#10 | “La 23”

 

Desde lo personal trabajar en cuidados paliativos es tan apasionante como intenso. Hay días en los cuales me resulta pesado convivir con tanto dolor y sufrimiento y quisiera pedir una tregua para salir a respirar un poco de aire fresco a la superficie.

Alfredo era fanático de River y lo segundo que pensé -porque lo primero fue como aliviarle el dolor que le generaba su tumor- cuando salí del departamento que su familia estaba alquilando en Capital Federal fue qué puedo yo inventar para levantarle un poco el ánimo a este pibe en este difícil momento.

Él y su familia vivían en un pueblo de la provincia de Buenos Aires, y el hecho de tener que estar lejos de su casa y amigos para hacer la quimioterapia y radioterapia lo ponía más triste que cualquier otra situación. Me repetía una y otra vez que lo que él quería era estar en su habitación rodeado de sus posters, en su nido.

Momentos donde siento que si no tengo la energía suficiente debería dar un paso al costado porque este no es un trabajo para hacer en piloto automático sin verse afectado.

Sus 14 años no le impedían entender que el tratamiento ya no iba a dar resultado. Hacía enormes esfuerzos para disimular un dolor que era evidente y lo ocultaba intencionalmente para cuidar a sus padres que se desvivían por él.

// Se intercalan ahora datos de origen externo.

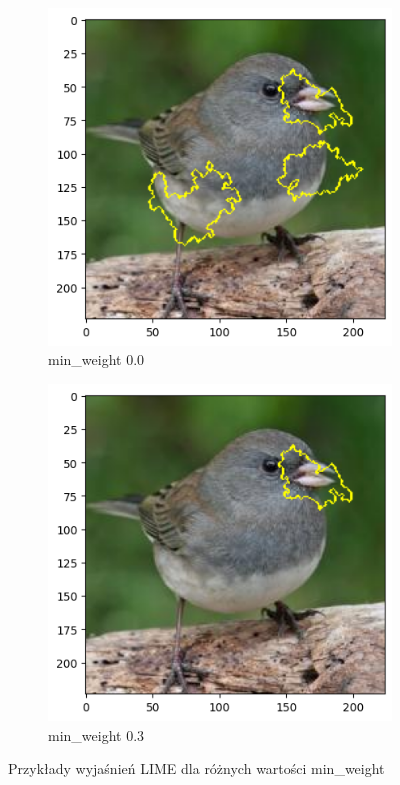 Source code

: \begin{figure}
	\centering
	\begin{subfigure}[b]{0.3\textwidth}
		\includegraphics[width=.9\textwidth]{img/parameters/lime/min_weight_00}
		\caption{min\_weight 0.0}  \label{rys:parameters_lime_numsamples_5}
	\end{subfigure}
	\begin{subfigure}[b]{0.3\textwidth}
		\centering\includegraphics[width=.9\textwidth]{img/parameters/lime/min_weight_03}
		\caption{min\_weight 0.3}  \label{rys:parameters_lime_numsamples_1000}
	\end{subfigure}
	\caption{Przykłady wyjaśnień LIME dla różnych wartości min\_weight}
\end{figure}


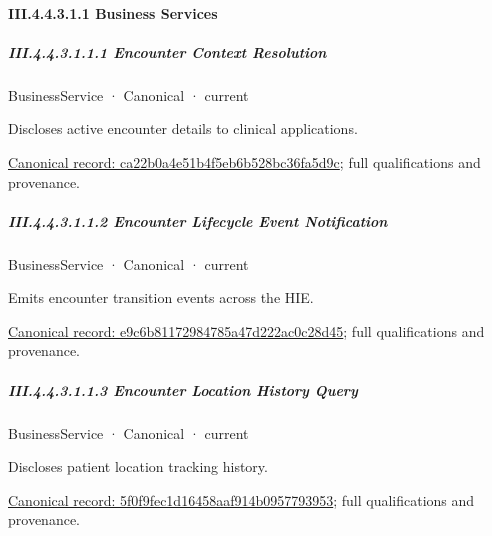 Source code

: \paragraph*{III.4.4.3.1.1 Business Services}
\label{navigation:III.4.4.3.1.1}

\subparagraph*{III.4.4.3.1.1.1 Encounter Context Resolution}
\label{navigation:III.4.4.3.1.1.1}

\label{element:ca22b0a4e51b4f5eb6b528bc36fa5d9c}
{\small BusinessService · Canonical · current}\par

Discloses active encounter details to clinical applications.


{\footnotesize \href{../../../../../../../continuum/business/business-service/ca22b0a4e51b4f5eb6b528bc36fa5d9c.md}{Canonical record: ca22b0a4e51b4f5eb6b528bc36fa5d9c}; full qualifications and provenance.}\par
\subparagraph*{III.4.4.3.1.1.2 Encounter Lifecycle Event Notification}
\label{navigation:III.4.4.3.1.1.2}

\label{element:e9c6b81172984785a47d222ac0c28d45}
{\small BusinessService · Canonical · current}\par

Emits encounter transition events across the HIE.


{\footnotesize \href{../../../../../../../continuum/business/business-service/e9c6b81172984785a47d222ac0c28d45.md}{Canonical record: e9c6b81172984785a47d222ac0c28d45}; full qualifications and provenance.}\par
\subparagraph*{III.4.4.3.1.1.3 Encounter Location History Query}
\label{navigation:III.4.4.3.1.1.3}

\label{element:5f0f9fec1d16458aaf914b0957793953}
{\small BusinessService · Canonical · current}\par

Discloses patient location tracking history.


{\footnotesize \href{../../../../../../../continuum/business/business-service/5f0f9fec1d16458aaf914b0957793953.md}{Canonical record: 5f0f9fec1d16458aaf914b0957793953}; full qualifications and provenance.}\par
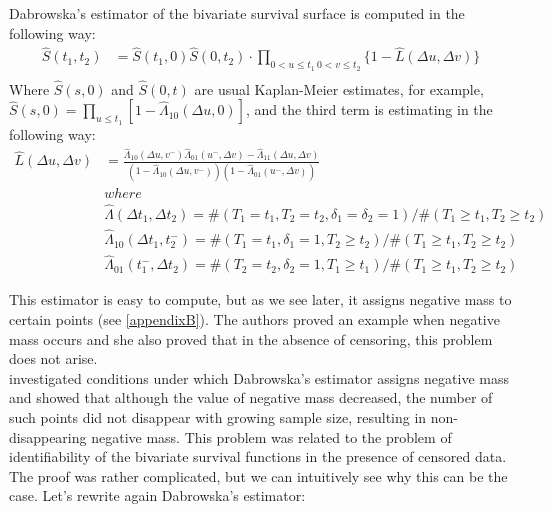 \documentclass[]{article}
\begin{document}
Dabrowska's estimator of the bivariate survival surface is computed in the following way:
	$$
	\begin{aligned}
		\hat{S}(t_1,t_2) &= \hat{S}(t_1,0)\hat{S}(0,t_2)\cdot \prod_{{0<u\leq t_1~0<v\leq t_2}}\{1 - \hat{L}(\Delta u, \Delta v)\}\\
	\end{aligned}
	$$
Where $\hat{S}(s,0)$ and $\hat{S}(0,t)$ are usual Kaplan-Meier estimates, for example, $\hat{S}(s,0) = \prod_{u\leq t_1}[1-\hat{\Lambda}_{10}(\Delta u, 0)]$, and the third term is estimating in the following way:
	$$
	\begin{aligned}
    \hat{L}(\Delta u, \Delta v) &= \frac{\hat{\Lambda}_{10}(\Delta u,v^-)\hat{\Lambda}_{01}(u^-,\Delta v) - \hat{\Lambda}_{11}(\Delta u,\Delta v)}{\left(1-\hat{\Lambda}_{10}(\Delta u,v^-)\right)\left(1-\hat{\Lambda}_{01}(u^-,\Delta v)\right)}\\
  &where\\
	&\hat{\Lambda}(\Delta t_1, \Delta t_2) = \#(T_1=t_1, T_2=t_2, \delta_1=\delta_2=1)/\#(T_1\geq t_1, T_2\geq t_2)\\
	&\hat{\Lambda}_{10}(\Delta t_1, t_2^-) = \#(T_1=t_1, \delta_1=1, T_2\geq t_2)/\#(T_1\geq t_1, T_2\geq t_2)\\
	&\hat{\Lambda}_{01}(t_1^-,\Delta  t_2) = \#(T_2=t_2, \delta_2=1, T_1\geq t_1)/\#(T_1\geq t_1, T_2\geq t_2)
	\end{aligned}
	$$

This estimator is easy to compute, but as we see later, it assigns negative mass to certain points (see \ref{appendixB}). The authors proved an example when negative mass occurs and she also proved that in the absence of censoring, this problem does not arise.\\

\cite{pruitt1991negative} investigated conditions under which Dabrowska's estimator assigns negative mass and showed that although the value of negative mass decreased, the number of such points did not disappear with growing sample size, resulting in non-disappearing negative mass. This problem was related to the problem of identifiability of the bivariate survival functions in the presence of censored data. The proof was rather complicated, but we can intuitively see why this can be the case. Let's rewrite again Dabrowska's estimator:
\end{document}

Aquella noche de abril de 2016, apenas gané la calle del barrio del Once, hice un llamado a un amigo que vivía en el mismo edificio que Leo Ponzio -capitán y emblema del River multicampeón de Marcelo Gallardo-.

Mirko, necesito que me hagas un favor enorme. No es para mí, es para un pibe que lo necesita mucho más que yo.  

Mañanas en las que pienso si realmente estoy logrando algo de alivio en esas familias desesperadas.

Dos semanas después volví a visitar a Alfredo. Yo estaba ansioso desde la noche anterior, traía en mi bolso la camiseta “23” de Ponzio dedicada por él y todo el plantel. Le dije que le había traído algo –nada, una pavada minimicé intencionalmente para darle más impacto final a la escena-, y saqué despacio de mi mochila una bolsa de supermercado con el regalo adentro. Su cara inicial fue de extrañeza, pero al abrirla y entender de qué se trataba se le iluminó la cara. Agradecía y miraba con detalle cada autógrafo y dedicatoria de sus ídolos exclusivamente para él.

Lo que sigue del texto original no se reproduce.